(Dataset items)
.....

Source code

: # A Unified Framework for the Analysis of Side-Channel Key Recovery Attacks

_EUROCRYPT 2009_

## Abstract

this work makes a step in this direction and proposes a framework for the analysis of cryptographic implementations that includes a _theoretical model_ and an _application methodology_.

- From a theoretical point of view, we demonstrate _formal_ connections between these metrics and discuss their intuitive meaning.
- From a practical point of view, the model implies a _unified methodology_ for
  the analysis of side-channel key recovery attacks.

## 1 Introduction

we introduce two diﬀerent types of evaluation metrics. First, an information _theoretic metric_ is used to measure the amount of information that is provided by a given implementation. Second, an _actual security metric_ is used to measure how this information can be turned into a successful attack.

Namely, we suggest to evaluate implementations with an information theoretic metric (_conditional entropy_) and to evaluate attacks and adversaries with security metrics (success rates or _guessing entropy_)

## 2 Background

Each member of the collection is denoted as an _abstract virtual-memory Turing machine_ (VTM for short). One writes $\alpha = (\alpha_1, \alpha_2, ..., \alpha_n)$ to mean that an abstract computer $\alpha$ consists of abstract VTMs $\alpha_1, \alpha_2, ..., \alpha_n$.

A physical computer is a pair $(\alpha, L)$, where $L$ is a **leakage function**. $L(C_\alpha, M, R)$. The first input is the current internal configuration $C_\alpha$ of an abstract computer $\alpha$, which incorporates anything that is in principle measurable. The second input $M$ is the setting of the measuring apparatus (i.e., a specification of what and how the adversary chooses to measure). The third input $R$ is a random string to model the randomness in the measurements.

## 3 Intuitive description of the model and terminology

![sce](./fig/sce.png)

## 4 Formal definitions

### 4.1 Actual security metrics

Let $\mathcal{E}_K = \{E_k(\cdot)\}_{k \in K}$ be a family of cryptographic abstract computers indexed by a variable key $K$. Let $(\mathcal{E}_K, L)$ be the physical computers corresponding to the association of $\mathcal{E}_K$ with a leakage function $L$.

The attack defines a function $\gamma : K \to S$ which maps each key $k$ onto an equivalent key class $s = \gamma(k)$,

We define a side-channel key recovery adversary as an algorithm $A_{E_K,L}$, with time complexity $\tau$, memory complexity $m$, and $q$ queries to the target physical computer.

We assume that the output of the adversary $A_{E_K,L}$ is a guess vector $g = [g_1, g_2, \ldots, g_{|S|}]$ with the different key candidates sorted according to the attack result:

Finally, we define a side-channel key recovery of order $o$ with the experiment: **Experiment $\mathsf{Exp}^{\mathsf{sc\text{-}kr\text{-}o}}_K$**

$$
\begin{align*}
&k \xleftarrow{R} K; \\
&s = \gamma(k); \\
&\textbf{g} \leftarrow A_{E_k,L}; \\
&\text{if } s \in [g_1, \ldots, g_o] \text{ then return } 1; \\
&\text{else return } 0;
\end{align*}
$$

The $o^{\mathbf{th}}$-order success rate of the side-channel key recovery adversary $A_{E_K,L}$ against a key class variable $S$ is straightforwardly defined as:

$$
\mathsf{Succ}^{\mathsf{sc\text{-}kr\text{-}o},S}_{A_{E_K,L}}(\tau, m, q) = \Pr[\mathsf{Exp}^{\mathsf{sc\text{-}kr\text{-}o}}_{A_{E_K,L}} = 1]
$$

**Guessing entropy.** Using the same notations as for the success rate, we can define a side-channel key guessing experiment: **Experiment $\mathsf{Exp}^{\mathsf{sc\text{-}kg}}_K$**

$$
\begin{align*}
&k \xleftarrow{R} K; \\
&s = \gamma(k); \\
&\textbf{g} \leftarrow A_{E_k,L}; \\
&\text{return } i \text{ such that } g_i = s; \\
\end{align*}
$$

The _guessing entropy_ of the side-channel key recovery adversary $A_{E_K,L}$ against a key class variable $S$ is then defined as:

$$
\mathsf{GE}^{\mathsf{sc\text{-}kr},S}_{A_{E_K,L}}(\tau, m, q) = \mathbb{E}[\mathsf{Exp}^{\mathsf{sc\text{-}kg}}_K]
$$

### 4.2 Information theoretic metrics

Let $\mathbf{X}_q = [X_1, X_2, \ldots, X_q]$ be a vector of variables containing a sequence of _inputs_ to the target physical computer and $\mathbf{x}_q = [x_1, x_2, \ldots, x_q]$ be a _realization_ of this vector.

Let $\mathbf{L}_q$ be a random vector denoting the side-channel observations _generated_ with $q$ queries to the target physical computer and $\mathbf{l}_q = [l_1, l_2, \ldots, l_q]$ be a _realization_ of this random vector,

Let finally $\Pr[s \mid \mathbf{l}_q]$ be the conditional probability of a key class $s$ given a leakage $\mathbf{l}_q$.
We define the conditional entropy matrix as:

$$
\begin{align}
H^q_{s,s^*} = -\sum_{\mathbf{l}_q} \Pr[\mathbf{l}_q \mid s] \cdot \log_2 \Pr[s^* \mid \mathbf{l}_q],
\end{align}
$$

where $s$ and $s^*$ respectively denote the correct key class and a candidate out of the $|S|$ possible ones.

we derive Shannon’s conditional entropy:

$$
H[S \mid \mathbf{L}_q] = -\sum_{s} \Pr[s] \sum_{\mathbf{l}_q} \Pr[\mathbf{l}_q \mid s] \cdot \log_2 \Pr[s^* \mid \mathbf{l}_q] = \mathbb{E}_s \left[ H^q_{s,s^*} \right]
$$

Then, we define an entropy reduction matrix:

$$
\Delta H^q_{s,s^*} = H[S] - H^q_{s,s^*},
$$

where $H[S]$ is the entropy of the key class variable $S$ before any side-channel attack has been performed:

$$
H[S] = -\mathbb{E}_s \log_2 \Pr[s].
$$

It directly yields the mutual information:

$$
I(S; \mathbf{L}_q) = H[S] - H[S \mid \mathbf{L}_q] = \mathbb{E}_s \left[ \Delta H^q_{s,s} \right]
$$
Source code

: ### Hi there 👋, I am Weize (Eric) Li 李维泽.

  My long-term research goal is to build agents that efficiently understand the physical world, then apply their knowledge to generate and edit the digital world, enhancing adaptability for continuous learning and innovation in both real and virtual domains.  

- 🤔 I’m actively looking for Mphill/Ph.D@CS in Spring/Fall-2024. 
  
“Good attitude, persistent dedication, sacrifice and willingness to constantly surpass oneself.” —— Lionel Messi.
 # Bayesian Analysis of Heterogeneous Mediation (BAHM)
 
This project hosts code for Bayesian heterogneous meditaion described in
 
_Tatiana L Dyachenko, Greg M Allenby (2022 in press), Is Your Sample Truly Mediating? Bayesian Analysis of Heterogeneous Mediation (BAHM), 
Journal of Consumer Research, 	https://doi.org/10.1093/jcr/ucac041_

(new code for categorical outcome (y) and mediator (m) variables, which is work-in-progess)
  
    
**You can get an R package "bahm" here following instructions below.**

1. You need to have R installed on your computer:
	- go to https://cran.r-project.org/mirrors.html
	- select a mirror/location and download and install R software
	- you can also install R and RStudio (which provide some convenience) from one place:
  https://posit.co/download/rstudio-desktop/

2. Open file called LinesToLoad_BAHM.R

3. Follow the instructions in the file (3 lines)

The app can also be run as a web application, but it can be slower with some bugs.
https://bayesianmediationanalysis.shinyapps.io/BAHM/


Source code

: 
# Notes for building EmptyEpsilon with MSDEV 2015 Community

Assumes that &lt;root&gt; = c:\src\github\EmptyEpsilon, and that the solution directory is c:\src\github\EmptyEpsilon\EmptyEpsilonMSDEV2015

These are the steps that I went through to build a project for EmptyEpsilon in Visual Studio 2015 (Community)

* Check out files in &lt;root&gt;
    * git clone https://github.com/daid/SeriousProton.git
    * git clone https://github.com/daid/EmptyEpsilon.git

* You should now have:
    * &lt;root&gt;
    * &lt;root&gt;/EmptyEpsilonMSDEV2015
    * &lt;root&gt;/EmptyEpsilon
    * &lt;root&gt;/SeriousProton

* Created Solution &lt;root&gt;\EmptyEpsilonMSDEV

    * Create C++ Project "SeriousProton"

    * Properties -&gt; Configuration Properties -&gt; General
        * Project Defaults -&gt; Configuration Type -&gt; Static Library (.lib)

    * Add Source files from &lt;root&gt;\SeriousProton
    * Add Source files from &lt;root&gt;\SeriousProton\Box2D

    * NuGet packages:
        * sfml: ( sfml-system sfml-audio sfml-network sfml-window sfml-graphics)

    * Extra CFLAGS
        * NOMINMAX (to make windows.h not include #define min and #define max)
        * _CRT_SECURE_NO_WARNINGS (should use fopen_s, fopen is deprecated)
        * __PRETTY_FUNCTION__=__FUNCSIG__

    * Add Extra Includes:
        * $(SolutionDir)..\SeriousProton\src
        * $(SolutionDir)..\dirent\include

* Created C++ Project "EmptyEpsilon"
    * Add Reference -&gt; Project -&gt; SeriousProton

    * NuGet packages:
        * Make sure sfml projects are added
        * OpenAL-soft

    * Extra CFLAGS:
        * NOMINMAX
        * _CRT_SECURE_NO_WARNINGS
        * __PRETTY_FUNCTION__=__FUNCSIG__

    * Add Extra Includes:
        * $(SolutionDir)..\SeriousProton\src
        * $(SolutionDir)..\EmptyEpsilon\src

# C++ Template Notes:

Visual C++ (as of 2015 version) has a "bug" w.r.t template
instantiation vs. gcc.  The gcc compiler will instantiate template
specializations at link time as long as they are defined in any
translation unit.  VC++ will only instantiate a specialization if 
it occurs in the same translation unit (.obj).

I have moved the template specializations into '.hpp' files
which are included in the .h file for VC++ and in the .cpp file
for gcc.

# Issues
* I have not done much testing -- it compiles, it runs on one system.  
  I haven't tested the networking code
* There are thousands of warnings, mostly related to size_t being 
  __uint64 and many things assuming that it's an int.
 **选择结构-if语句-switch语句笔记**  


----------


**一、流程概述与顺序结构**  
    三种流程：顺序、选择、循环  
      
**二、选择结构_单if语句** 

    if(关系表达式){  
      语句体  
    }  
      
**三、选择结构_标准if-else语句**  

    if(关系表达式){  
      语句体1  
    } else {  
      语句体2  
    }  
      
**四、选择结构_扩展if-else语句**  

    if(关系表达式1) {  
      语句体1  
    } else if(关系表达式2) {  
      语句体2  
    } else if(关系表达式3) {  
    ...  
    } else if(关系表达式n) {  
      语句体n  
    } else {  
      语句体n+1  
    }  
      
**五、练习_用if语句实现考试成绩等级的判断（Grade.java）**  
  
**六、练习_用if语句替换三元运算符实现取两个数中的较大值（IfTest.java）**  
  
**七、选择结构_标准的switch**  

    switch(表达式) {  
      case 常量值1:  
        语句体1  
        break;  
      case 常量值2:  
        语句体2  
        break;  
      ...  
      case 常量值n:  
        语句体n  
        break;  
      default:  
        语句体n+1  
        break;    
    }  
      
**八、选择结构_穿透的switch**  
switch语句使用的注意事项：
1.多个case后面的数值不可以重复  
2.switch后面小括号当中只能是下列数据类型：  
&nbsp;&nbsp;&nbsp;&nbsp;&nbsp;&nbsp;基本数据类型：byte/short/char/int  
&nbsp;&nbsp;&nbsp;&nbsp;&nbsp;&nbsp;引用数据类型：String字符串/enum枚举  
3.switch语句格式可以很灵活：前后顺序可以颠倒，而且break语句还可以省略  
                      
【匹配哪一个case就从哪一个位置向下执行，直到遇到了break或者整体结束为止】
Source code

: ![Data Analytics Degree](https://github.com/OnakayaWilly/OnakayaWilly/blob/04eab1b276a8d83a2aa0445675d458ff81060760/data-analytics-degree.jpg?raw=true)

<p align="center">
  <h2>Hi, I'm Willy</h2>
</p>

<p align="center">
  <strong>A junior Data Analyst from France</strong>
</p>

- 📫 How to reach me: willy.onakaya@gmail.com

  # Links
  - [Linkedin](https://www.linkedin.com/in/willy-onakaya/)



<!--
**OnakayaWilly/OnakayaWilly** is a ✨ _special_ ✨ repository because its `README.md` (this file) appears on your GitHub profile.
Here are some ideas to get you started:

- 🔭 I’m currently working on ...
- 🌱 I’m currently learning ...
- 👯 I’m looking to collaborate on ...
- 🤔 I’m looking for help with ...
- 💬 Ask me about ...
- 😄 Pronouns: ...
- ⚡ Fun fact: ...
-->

.....

Out of the data above, set down the lines from the one with "be a random" to the one with "Let finally $\Pr[s", both included, exactly as written and with no additions.

Let $\mathbf{L}_q$ be a random vector denoting the side-channel observations _generated_ with $q$ queries to the target physical computer and $\mathbf{l}_q = [l_1, l_2, \ldots, l_q]$ be a _realization_ of this random vector,

Let finally $\Pr[s \mid \mathbf{l}_q]$ be the conditional probability of a key class $s$ given a leakage $\mathbf{l}_q$.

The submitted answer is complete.